Afterwards I met up with Krystle, who I haven’t seen since the end of my second year. We caught up over a KFC and then I headed back to Coventry where I met up with Richy.

Reading Week is drawing to a close. Already. This term is flying by and I have done nothing. I started researching my essay the other day in the library but ended up playing Feeding Frenzy (you’re a fish and you have to eat fish smaller than you and avoid fish bigger than you, until you grow big enough to eat them as well – great fun!). Seeing as Bat Boy rehearsals start THIS SUNDAY I should really be making a concerted effort. In fact, I’m going to force myself back there today to do some studying. Force myself.

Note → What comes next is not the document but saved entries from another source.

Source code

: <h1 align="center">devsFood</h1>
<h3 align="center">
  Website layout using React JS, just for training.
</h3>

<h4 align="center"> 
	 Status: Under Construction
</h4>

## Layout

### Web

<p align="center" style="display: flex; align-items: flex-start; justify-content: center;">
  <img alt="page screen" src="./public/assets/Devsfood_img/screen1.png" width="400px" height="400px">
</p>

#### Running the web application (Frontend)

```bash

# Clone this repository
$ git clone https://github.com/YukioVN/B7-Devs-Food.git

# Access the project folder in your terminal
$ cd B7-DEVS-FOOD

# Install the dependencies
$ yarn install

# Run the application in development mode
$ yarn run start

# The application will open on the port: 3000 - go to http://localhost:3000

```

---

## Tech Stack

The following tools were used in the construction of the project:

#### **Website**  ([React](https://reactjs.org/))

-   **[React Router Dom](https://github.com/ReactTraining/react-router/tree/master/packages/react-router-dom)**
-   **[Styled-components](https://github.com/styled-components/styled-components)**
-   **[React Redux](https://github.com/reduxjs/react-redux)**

First of all I need a shower, but then I’m going to head over.

On Saturday I think we’re heading into Birmingham for a gay night out for Robbie’s birthday – hopefully, we’ll be going for a meal beforehand at a restaurant called Malaysian Delight (sounds like a whorehouse, no?).

Well, this has been quite a long one, but I figured that it was the best way to let people know how the interview went without having to relive it constantly. This will also test how many people read this thing – hopefully more people than normal do because my blog is now streamed onto my facebook profile, but I still think people ignore it. Bastards!

Anyhoo – I hope everyone is OK and that Reading Weeks are going well for everyone that gets one.


P.S. – I wrote “speeling” earlier on – for those of you who missed it, it was irony.